CHAPTER THREE
PHYLLIS RIDES THROUGH
When Joy could see the rider she was relieved to find that he had no intention of stopping. Then—a little too late—she sprang up and ran after him; for the horse was a pony, and the rider a little boy, laughing too gleefully not to be in mischief, and lashing the pony on. He was having a perfectly wonderful time, apparently, and seemed to have a safe seat; but he was certainly much too young to be galloping through the woods at sunset alone.
Joy fell back panting from her vain chase.
"Why, he wasn't more than four or five," she said half-aloud. "What will his mother say?"
But the clatter of the light hoofs, and the delighted shouts of the child, passed like an apparition, leaving Joy half wondering if she had imagined it all. Though she was still a little concerned, because somebody was very fond of that mop of flying dusky hair, and the triumphant little voice that had echoed past her.
"I can wait here, anyway," she decided at once. "Some one may come looking for him, and I can tell which way he went."

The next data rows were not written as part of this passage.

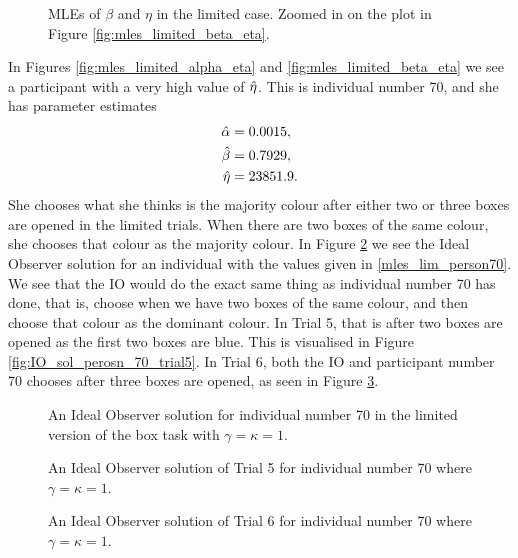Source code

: \begin{figure}
\begin{minipage}{0.48\textwidth}
        \caption[MLEs of $\beta$ and $\eta$ zoomed, limited. $\gamma=\kappa=1$]{MLEs of $\beta$ and $\eta$ in the limited case. Zoomed in on the plot in Figure \ref{fig:mles_limited_beta_eta}.}
        \label{fig:mles_limited_beta_eta_zoomed}
    \end{minipage}
\end{figure}


In Figures \ref{fig:mles_limited_alpha_eta} and \ref{fig:mles_limited_beta_eta} we see a participant with a very high value of $\hat{\eta}$. This is individual number 70, and she has  parameter estimates
\begin{equation}
\label{mles_lim_person70}
    \begin{aligned}
        \hat{\alpha} &= 0.0015,\\
        \hat{\beta} &= 0.7929,\\
        \hat{\eta} &= 23851.9.
    \end{aligned}
\end{equation}
She chooses what she thinks is the majority colour after either two or three boxes are opened in the limited trials. When there are two boxes of the same colour, she chooses that colour as the majority colour. In Figure \ref{fig:IO_sol_person_70} we see the Ideal Observer solution for an individual with the values given in \eqref{mles_lim_person70}. We see that the IO would do the exact same thing as individual number 70 has done, that is, choose when we have two boxes of the same colour, and then choose that colour as the dominant colour. In Trial 5, that is after two boxes are opened as the first two boxes are blue. This is visualised in Figure \ref{fig:IO_sol_perosn_70_trial5}. In Trial 6, both the IO and participant number 70 chooses after three boxes are opened, as seen in Figure \ref{fig:IO_sol_person70_trial6}.
\begin{figure}
    \centering
    \scalebox{0.7}{}
    \caption[Ideal Observer solution individual 70, limited. $\gamma=\kappa=1$]{An Ideal Observer solution for individual number 70 in the limited version of the box task with $\gamma=\kappa=1$.}
    \label{fig:IO_sol_person_70}
\end{figure}

\begin{figure}
    \centering
    \begin{minipage}{0.48\textwidth}
        \centering
        \scalebox{0.7}{}
        \caption[Ideal Observer solution individual 70 in trial 5. $\gamma=\kappa=1$]{An Ideal Observer solution of Trial 5 for individual number 70 where $\gamma=\kappa=1$.}
        \label{fig:IO_sol_perosn_70_trial5}
    \end{minipage}
    \hfill
    \begin{minipage}{0.48\textwidth}
        \centering
        \scalebox{0.7}{}
        \caption[Ideal Observer solution individual 70 in trial 6. $\gamma=\kappa=1$]{An Ideal Observer solution of Trial 6 for individual number 70 where $\gamma=\kappa=1$.}
        \label{fig:IO_sol_person70_trial6}
    \end{minipage}
\end{figure}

She sat still where she was for a little while longer. She had nearly made up her mind to follow the child, when, to her great relief, she heard another horse coming.
"I can send whoever it is after him," she thought, springing up and running out to the path. "Oh, wait! Please wait!" she called to the as yet unseen rider.
The horse was pulled to a walk, and its rider slipped to the ground, coming into Joy's sight with the bridle over her arm, and the animal following her.